Exercise instructions =
Your task is to gather the lines below that hold the string "transactions".

(Dataset entries)
=====

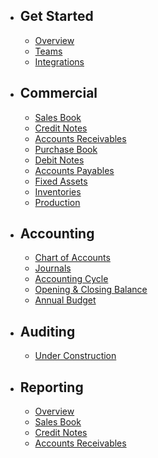 - ## Get Started
    - [Overview](/docs/{{version}}/overview)
    - [Teams](/docs/{{version}}/teams)
    - [Integrations](/docs/{{version}}/integrations)
- ## Commercial
    - [Sales Book](/docs/{{version}}/transactions/sales-book)
    - [Credit Notes](/docs/{{version}}/transactions/credit-note)
    - [Accounts Receivables](/docs/{{version}}/transactions/accounts-receivables)
    - [Purchase Book](/docs/{{version}}/transactions/purchase-book)
    - [Debit Notes](/docs/{{version}}/transactions/debit-note)
    - [Accounts Payables](/docs/{{version}}/transactions/accounts-payables)
    - [Fixed Assets](/docs/{{version}}/transactions/fixed-assets)
    - [Inventories](/docs/{{version}}/transactions/inventory)
    - [Production](/docs/{{version}}/transactions/production)
- ## Accounting
    - [Chart of Accounts](/docs/{{version}}/accounting/overview)
    - [Journals](/docs/{{version}}/accounting/overview)
    - [Accounting Cycle](/docs/{{version}}/accounting/overview)
    - [Opening & Closing Balance](/docs/{{version}}/accounting/overview)
    - [Annual Budget](/docs/{{version}}/accounting/overview)
- ## Auditing
    - [Under Construction](/docs/{{version}}/auditing/overview)
- ## Reporting
    - [Overview](/docs/{{version}}/reports/overview)
    - [Sales Book](/docs/{{version}}/reports/sales-book)
    - [Credit Notes](/docs/{{version}}/reports/credit-note)
    - [Accounts Receivables](/docs/{{version}}/reports/accounts-receivables)
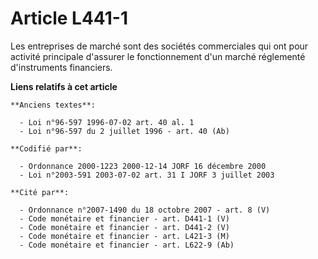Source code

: # Article L441-1

Les entreprises de marché sont des sociétés commerciales qui ont pour activité principale d'assurer le fonctionnement d'un
marché réglementé d'instruments financiers.

**Liens relatifs à cet article**

	**Anciens textes**:

	  - Loi n°96-597 1996-07-02 art. 40 al. 1
	  - Loi n°96-597 du 2 juillet 1996 - art. 40 (Ab)

	**Codifié par**:

	  - Ordonnance 2000-1223 2000-12-14 JORF 16 décembre 2000
	  - Loi n°2003-591 2003-07-02 art. 31 I JORF 3 juillet 2003

	**Cité par**:

	  - Ordonnance n°2007-1490 du 18 octobre 2007 - art. 8 (V)
	  - Code monétaire et financier - art. D441-1 (V)
	  - Code monétaire et financier - art. D441-2 (V)
	  - Code monétaire et financier - art. L421-3 (M)
	  - Code monétaire et financier - art. L622-9 (Ab)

=====

Response to the task =
    - [Sales Book](/docs/{{version}}/transactions/sales-book)
    - [Credit Notes](/docs/{{version}}/transactions/credit-note)
    - [Accounts Receivables](/docs/{{version}}/transactions/accounts-receivables)
    - [Purchase Book](/docs/{{version}}/transactions/purchase-book)
    - [Debit Notes](/docs/{{version}}/transactions/debit-note)
    - [Accounts Payables](/docs/{{version}}/transactions/accounts-payables)
    - [Fixed Assets](/docs/{{version}}/transactions/fixed-assets)
    - [Inventories](/docs/{{version}}/transactions/inventory)
    - [Production](/docs/{{version}}/transactions/production)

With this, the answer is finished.